## Your objective
Each line of the records that follow must come back exactly, with pictures skipped.

──────────

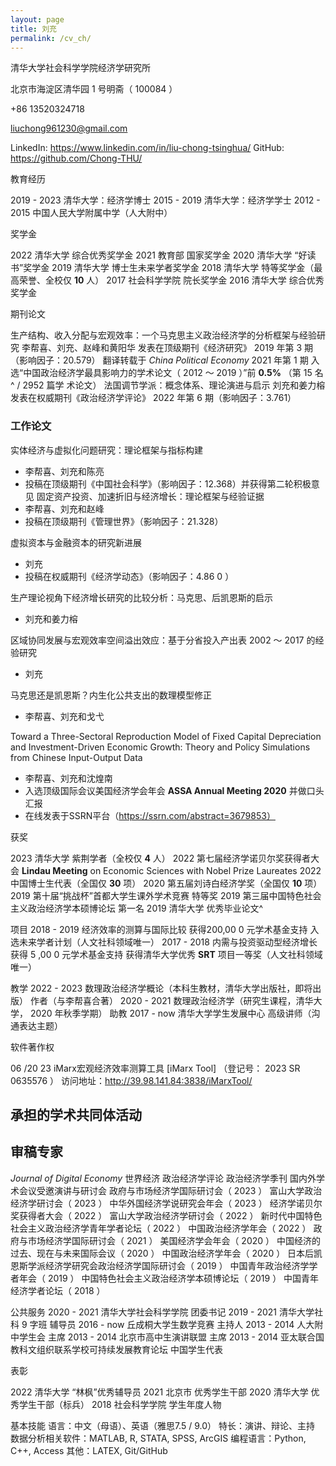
 ```yaml
---
layout: page
title: 刘充
permalink: /cv_ch/
---
```


清华大学社会科学学院经济学研究所

北京市海淀区清华园 1 号明斋（ 100084 ）

+86 13520324718

liuchong961230@gmail.com

LinkedIn: https://www.linkedin.com/in/liu-chong-tsinghua/
GitHub: https://github.com/Chong-THU/

教育经历

2019 - 2023 清华大学：经济学博士
2015 - 2019 清华大学：经济学学士
2012 - 2015 中国人民大学附属中学（人大附中）

奖学金

2022 清华大学 综合优秀奖学金
2021 教育部 国家奖学金
2020 清华大学 “好读书”奖学金
2019 清华大学 博士生未来学者奖学金
2018 清华大学 特等奖学金（最高荣誉、全校仅 **10** 人）
2017 社会科学学院 院长奖学金
2016 清华大学 综合优秀奖学金

期刊论文

生产结构、收入分配与宏观效率：一个马克思主义政治经济学的分析框架与经验研究
李帮喜、刘充、赵峰和黄阳华
发表在顶级期刊《经济研究》 2019 年第 3 期（影响因子：20.579）
翻译转载于 _China Political Economy_ 2021 年第 1 期
入选“中国政治经济学最具影响力的学术论文（ 2012 ～ 2019 ）”前 **0.5%** （第 15 名^ / 2952 篇学
术论文）
法国调节学派：概念体系、理论演进与启示
刘充和姜力榕
发表在权威期刊《政治经济学评论》 2022 年第 6 期（影响因子：3.761）

### 工作论文
实体经济与虚拟化问题研究：理论框架与指标构建
 - 李帮喜、刘充和陈亮
 - 投稿在顶级期刊《中国社会科学》（影响因子：12.368）并获得第二轮积极意见
固定资产投资、加速折旧与经济增长：理论框架与经验证据
 - 李帮喜、刘充和赵峰
 - 投稿在顶级期刊《管理世界》（影响因子：21.328）


虚拟资本与金融资本的研究新进展

 - 刘充
 - 投稿在权威期刊《经济学动态》（影响因子：4.86 0 ）

生产理论视角下经济增长研究的比较分析：马克思、后凯恩斯的启示
 - 刘充和姜力榕

区域协同发展与宏观效率空间溢出效应：基于分省投入产出表 2002 ～ 2017 的经验研究
 - 刘充

马克思还是凯恩斯？内生化公共支出的数理模型修正
 - 李帮喜、刘充和戈弋

Toward a Three-Sectoral Reproduction Model of Fixed Capital Depreciation and Investment-Driven Economic Growth: Theory and Policy Simulations from Chinese Input-Output Data
 - 李帮喜、刘充和沈煌南
 - 入选顶级国际会议美国经济学会年会 **ASSA Annual Meeting 2020** 并做口头汇报
 - 在线发表于SSRN平台（https://ssrn.com/abstract=3679853）

获奖

2023 清华大学 紫荆学者（全校仅 **4** 人）
2022 第七届经济学诺贝尔奖获得者大会 **Lindau Meeting** on Economic Sciences with Nobel Prize
Laureates 2022 中国博士生代表（全国仅 **30** 项）
2020 第五届刘诗白经济学奖（全国仅 **10** 项）
2019 第十届“挑战杯”首都大学生课外学术竞赛 特等奖
2019 第三届中国特色社会主义政治经济学本硕博论坛 第一名
2019 清华大学 优秀毕业论文^

项目
2018 - 2019 经济效率的测算与国际比较
获得200,00 0 元学术基金支持
入选未来学者计划（人文社科领域唯一）
2017 - 2018 内需与投资驱动型经济增长
获得 5 ,00 0 元学术基金支持
获得清华大学优秀 **SRT** 项目一等奖（人文社科领域唯一）

教学
2022 - 2023 数理政治经济学概论（本科生教材，清华大学出版社，即将出版）
作者（与李帮喜合著）
2020 - 2021 数理政治经济学（研究生课程，清华大学， 2020 年秋季学期）
助教
2017 - now 清华大学学生发展中心
高级讲师（沟通表达主题）

软件著作权

06 /20 23 iMarx宏观经济效率测算工具 [iMarx Tool] （登记号： 2023 SR 0635576 ）
访问地址：http://39.98.141.84:3838/iMarxTool/


## 承担的学术共同体活动

## 审稿专家

_Journal of Digital Economy_
世界经济
政治经济学评论
政治经济学季刊
国内外学术会议受邀演讲与研讨会
政府与市场经济学国际研讨会（ 2023 ）
富山大学政治经济学研讨会（ 2023 ）
中华外国经济学说研究会年会（ 2023 ）
经济学诺贝尔奖获得者大会（ 2022 ）
富山大学政治经济学研讨会（ 2022 ）
新时代中国特色社会主义政治经济学青年学者论坛（ 2022 ）
中国政治经济学年会（ 2022 ）
政府与市场经济学国际研讨会（ 2021 ）
美国经济学会年会（ 2020 ）
中国经济的过去、现在与未来国际会议（ 2020 ）
中国政治经济学年会（ 2020 ）
日本后凯恩斯学派经济学研究会政治经济学国际研讨会（ 2019 ）
中国青年政治经济学学者年会（ 2019 ）
中国特色社会主义政治经济学本硕博论坛（ 2019 ）
中国青年经济学者论坛（ 2018 ）

公共服务
2020 - 2021 清华大学社会科学学院 团委书记
2019 - 2021 清华大学社科 9 字班 辅导员
2016 - now 丘成桐大学生数学竞赛 主持人
2013 - 2014 人大附中学生会 主席
2013 - 2014 北京市高中生演讲联盟 主席
2013 - 2014 亚太联合国教科文组织联系学校可持续发展教育论坛 中国学生代表

表彰

2022 清华大学 “林枫”优秀辅导员
2021 北京市 优秀学生干部
2020 清华大学 优秀学生干部（标兵）
2018 社会科学学院 学生年度人物

基本技能
语言：中文（母语）、英语（雅思7.5 / 9.0）
特长：演讲、辩论、主持
数据分析相关软件：MATLAB, R, STATA, SPSS, ArcGIS
编程语言：Python, C++, Access
其他：LATEX, Git/GitHub


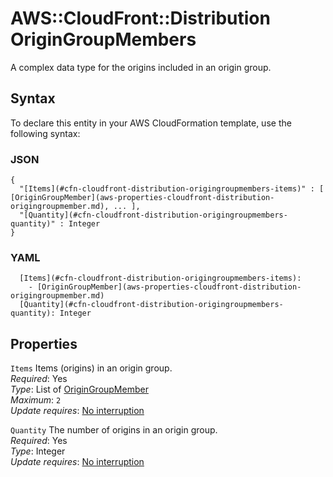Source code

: # AWS::CloudFront::Distribution OriginGroupMembers<a name="aws-properties-cloudfront-distribution-origingroupmembers"></a>

A complex data type for the origins included in an origin group\.

## Syntax<a name="aws-properties-cloudfront-distribution-origingroupmembers-syntax"></a>

To declare this entity in your AWS CloudFormation template, use the following syntax:

### JSON<a name="aws-properties-cloudfront-distribution-origingroupmembers-syntax.json"></a>

```
{
  "[Items](#cfn-cloudfront-distribution-origingroupmembers-items)" : [ [OriginGroupMember](aws-properties-cloudfront-distribution-origingroupmember.md), ... ],
  "[Quantity](#cfn-cloudfront-distribution-origingroupmembers-quantity)" : Integer
}
```

### YAML<a name="aws-properties-cloudfront-distribution-origingroupmembers-syntax.yaml"></a>

```
  [Items](#cfn-cloudfront-distribution-origingroupmembers-items): 
    - [OriginGroupMember](aws-properties-cloudfront-distribution-origingroupmember.md)
  [Quantity](#cfn-cloudfront-distribution-origingroupmembers-quantity): Integer
```

## Properties<a name="aws-properties-cloudfront-distribution-origingroupmembers-properties"></a>

`Items`  <a name="cfn-cloudfront-distribution-origingroupmembers-items"></a>
Items \(origins\) in an origin group\.  
*Required*: Yes  
*Type*: List of [OriginGroupMember](aws-properties-cloudfront-distribution-origingroupmember.md)  
*Maximum*: `2`  
*Update requires*: [No interruption](https://docs.aws.amazon.com/AWSCloudFormation/latest/UserGuide/using-cfn-updating-stacks-update-behaviors.html#update-no-interrupt)

`Quantity`  <a name="cfn-cloudfront-distribution-origingroupmembers-quantity"></a>
The number of origins in an origin group\.  
*Required*: Yes  
*Type*: Integer  
*Update requires*: [No interruption](https://docs.aws.amazon.com/AWSCloudFormation/latest/UserGuide/using-cfn-updating-stacks-update-behaviors.html#update-no-interrupt)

──────────

## Response for this exercise
 ```yaml
---
layout: page
title: 刘充
permalink: /cv_ch/
---
```


清华大学社会科学学院经济学研究所

北京市海淀区清华园 1 号明斋（ 100084 ）

+86 13520324718

liuchong961230@gmail.com

LinkedIn: https://www.linkedin.com/in/liu-chong-tsinghua/
GitHub: https://github.com/Chong-THU/

教育经历

2019 - 2023 清华大学：经济学博士
2015 - 2019 清华大学：经济学学士
2012 - 2015 中国人民大学附属中学（人大附中）

奖学金

2022 清华大学 综合优秀奖学金
2021 教育部 国家奖学金
2020 清华大学 “好读书”奖学金
2019 清华大学 博士生未来学者奖学金
2018 清华大学 特等奖学金（最高荣誉、全校仅 **10** 人）
2017 社会科学学院 院长奖学金
2016 清华大学 综合优秀奖学金

期刊论文

生产结构、收入分配与宏观效率：一个马克思主义政治经济学的分析框架与经验研究
李帮喜、刘充、赵峰和黄阳华
发表在顶级期刊《经济研究》 2019 年第 3 期（影响因子：20.579）
翻译转载于 _China Political Economy_ 2021 年第 1 期
入选“中国政治经济学最具影响力的学术论文（ 2012 ～ 2019 ）”前 **0.5%** （第 15 名^ / 2952 篇学
术论文）
法国调节学派：概念体系、理论演进与启示
刘充和姜力榕
发表在权威期刊《政治经济学评论》 2022 年第 6 期（影响因子：3.761）

### 工作论文
实体经济与虚拟化问题研究：理论框架与指标构建
 - 李帮喜、刘充和陈亮
 - 投稿在顶级期刊《中国社会科学》（影响因子：12.368）并获得第二轮积极意见
固定资产投资、加速折旧与经济增长：理论框架与经验证据
 - 李帮喜、刘充和赵峰
 - 投稿在顶级期刊《管理世界》（影响因子：21.328）


虚拟资本与金融资本的研究新进展

 - 刘充
 - 投稿在权威期刊《经济学动态》（影响因子：4.86 0 ）

生产理论视角下经济增长研究的比较分析：马克思、后凯恩斯的启示
 - 刘充和姜力榕

区域协同发展与宏观效率空间溢出效应：基于分省投入产出表 2002 ～ 2017 的经验研究
 - 刘充

马克思还是凯恩斯？内生化公共支出的数理模型修正
 - 李帮喜、刘充和戈弋

Toward a Three-Sectoral Reproduction Model of Fixed Capital Depreciation and Investment-Driven Economic Growth: Theory and Policy Simulations from Chinese Input-Output Data
 - 李帮喜、刘充和沈煌南
 - 入选顶级国际会议美国经济学会年会 **ASSA Annual Meeting 2020** 并做口头汇报
 - 在线发表于SSRN平台（https://ssrn.com/abstract=3679853）

获奖

2023 清华大学 紫荆学者（全校仅 **4** 人）
2022 第七届经济学诺贝尔奖获得者大会 **Lindau Meeting** on Economic Sciences with Nobel Prize
Laureates 2022 中国博士生代表（全国仅 **30** 项）
2020 第五届刘诗白经济学奖（全国仅 **10** 项）
2019 第十届“挑战杯”首都大学生课外学术竞赛 特等奖
2019 第三届中国特色社会主义政治经济学本硕博论坛 第一名
2019 清华大学 优秀毕业论文^

项目
2018 - 2019 经济效率的测算与国际比较
获得200,00 0 元学术基金支持
入选未来学者计划（人文社科领域唯一）
2017 - 2018 内需与投资驱动型经济增长
获得 5 ,00 0 元学术基金支持
获得清华大学优秀 **SRT** 项目一等奖（人文社科领域唯一）

教学
2022 - 2023 数理政治经济学概论（本科生教材，清华大学出版社，即将出版）
作者（与李帮喜合著）
2020 - 2021 数理政治经济学（研究生课程，清华大学， 2020 年秋季学期）
助教
2017 - now 清华大学学生发展中心
高级讲师（沟通表达主题）

软件著作权

06 /20 23 iMarx宏观经济效率测算工具 [iMarx Tool] （登记号： 2023 SR 0635576 ）
访问地址：http://39.98.141.84:3838/iMarxTool/


## 承担的学术共同体活动

## 审稿专家

_Journal of Digital Economy_
世界经济
政治经济学评论
政治经济学季刊
国内外学术会议受邀演讲与研讨会
政府与市场经济学国际研讨会（ 2023 ）
富山大学政治经济学研讨会（ 2023 ）
中华外国经济学说研究会年会（ 2023 ）
经济学诺贝尔奖获得者大会（ 2022 ）
富山大学政治经济学研讨会（ 2022 ）
新时代中国特色社会主义政治经济学青年学者论坛（ 2022 ）
中国政治经济学年会（ 2022 ）
政府与市场经济学国际研讨会（ 2021 ）
美国经济学会年会（ 2020 ）
中国经济的过去、现在与未来国际会议（ 2020 ）
中国政治经济学年会（ 2020 ）
日本后凯恩斯学派经济学研究会政治经济学国际研讨会（ 2019 ）
中国青年政治经济学学者年会（ 2019 ）
中国特色社会主义政治经济学本硕博论坛（ 2019 ）
中国青年经济学者论坛（ 2018 ）

公共服务
2020 - 2021 清华大学社会科学学院 团委书记
2019 - 2021 清华大学社科 9 字班 辅导员
2016 - now 丘成桐大学生数学竞赛 主持人
2013 - 2014 人大附中学生会 主席
2013 - 2014 北京市高中生演讲联盟 主席
2013 - 2014 亚太联合国教科文组织联系学校可持续发展教育论坛 中国学生代表

表彰

2022 清华大学 “林枫”优秀辅导员
2021 北京市 优秀学生干部
2020 清华大学 优秀学生干部（标兵）
2018 社会科学学院 学生年度人物

基本技能
语言：中文（母语）、英语（雅思7.5 / 9.0）
特长：演讲、辩论、主持
数据分析相关软件：MATLAB, R, STATA, SPSS, ArcGIS
编程语言：Python, C++, Access
其他：LATEX, Git/GitHub


Source code

: # AWS::CloudFront::Distribution OriginGroupMembers<a name="aws-properties-cloudfront-distribution-origingroupmembers"></a>

A complex data type for the origins included in an origin group\.

## Syntax<a name="aws-properties-cloudfront-distribution-origingroupmembers-syntax"></a>

To declare this entity in your AWS CloudFormation template, use the following syntax:

### JSON<a name="aws-properties-cloudfront-distribution-origingroupmembers-syntax.json"></a>

```
{
  "[Items](#cfn-cloudfront-distribution-origingroupmembers-items)" : [ [OriginGroupMember](aws-properties-cloudfront-distribution-origingroupmember.md), ... ],
  "[Quantity](#cfn-cloudfront-distribution-origingroupmembers-quantity)" : Integer
}
```

### YAML<a name="aws-properties-cloudfront-distribution-origingroupmembers-syntax.yaml"></a>

```
  [Items](#cfn-cloudfront-distribution-origingroupmembers-items): 
    - [OriginGroupMember](aws-properties-cloudfront-distribution-origingroupmember.md)
  [Quantity](#cfn-cloudfront-distribution-origingroupmembers-quantity): Integer
```

## Properties<a name="aws-properties-cloudfront-distribution-origingroupmembers-properties"></a>

`Items`  <a name="cfn-cloudfront-distribution-origingroupmembers-items"></a>
Items \(origins\) in an origin group\.  
*Required*: Yes  
*Type*: List of [OriginGroupMember](aws-properties-cloudfront-distribution-origingroupmember.md)  
*Maximum*: `2`  
*Update requires*: [No interruption](https://docs.aws.amazon.com/AWSCloudFormation/latest/UserGuide/using-cfn-updating-stacks-update-behaviors.html#update-no-interrupt)

`Quantity`  <a name="cfn-cloudfront-distribution-origingroupmembers-quantity"></a>
The number of origins in an origin group\.  
*Required*: Yes  
*Type*: Integer  
*Update requires*: [No interruption](https://docs.aws.amazon.com/AWSCloudFormation/latest/UserGuide/using-cfn-updating-stacks-update-behaviors.html#update-no-interrupt)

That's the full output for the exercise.